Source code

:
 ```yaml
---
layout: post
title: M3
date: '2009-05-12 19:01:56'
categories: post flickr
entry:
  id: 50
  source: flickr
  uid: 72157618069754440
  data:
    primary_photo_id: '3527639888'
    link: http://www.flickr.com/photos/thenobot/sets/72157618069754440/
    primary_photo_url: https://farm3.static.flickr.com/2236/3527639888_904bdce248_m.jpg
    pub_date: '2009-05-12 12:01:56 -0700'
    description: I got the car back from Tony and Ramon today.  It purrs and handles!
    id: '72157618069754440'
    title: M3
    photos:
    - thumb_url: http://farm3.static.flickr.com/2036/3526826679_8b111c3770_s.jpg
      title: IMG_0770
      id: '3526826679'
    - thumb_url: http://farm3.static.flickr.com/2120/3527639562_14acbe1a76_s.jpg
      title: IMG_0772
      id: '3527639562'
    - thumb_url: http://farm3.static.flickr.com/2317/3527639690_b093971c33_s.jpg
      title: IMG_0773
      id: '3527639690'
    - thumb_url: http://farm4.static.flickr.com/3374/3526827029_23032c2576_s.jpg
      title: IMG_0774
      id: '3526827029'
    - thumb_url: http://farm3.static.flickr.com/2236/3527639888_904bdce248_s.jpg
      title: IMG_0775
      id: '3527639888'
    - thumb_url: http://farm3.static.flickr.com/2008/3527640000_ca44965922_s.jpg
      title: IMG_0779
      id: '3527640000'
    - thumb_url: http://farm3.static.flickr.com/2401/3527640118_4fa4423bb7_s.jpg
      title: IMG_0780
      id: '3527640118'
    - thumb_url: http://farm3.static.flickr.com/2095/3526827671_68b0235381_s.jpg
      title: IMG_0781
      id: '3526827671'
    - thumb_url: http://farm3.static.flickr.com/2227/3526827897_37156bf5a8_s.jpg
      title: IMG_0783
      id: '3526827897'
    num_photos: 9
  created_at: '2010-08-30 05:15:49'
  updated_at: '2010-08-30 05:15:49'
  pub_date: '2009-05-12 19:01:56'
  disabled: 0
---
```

● ● ● ●

EXERCISE DIRECTIONS:
In the material above, find every line with the word "post" and show it.

REPLY:
layout: post
categories: post flickr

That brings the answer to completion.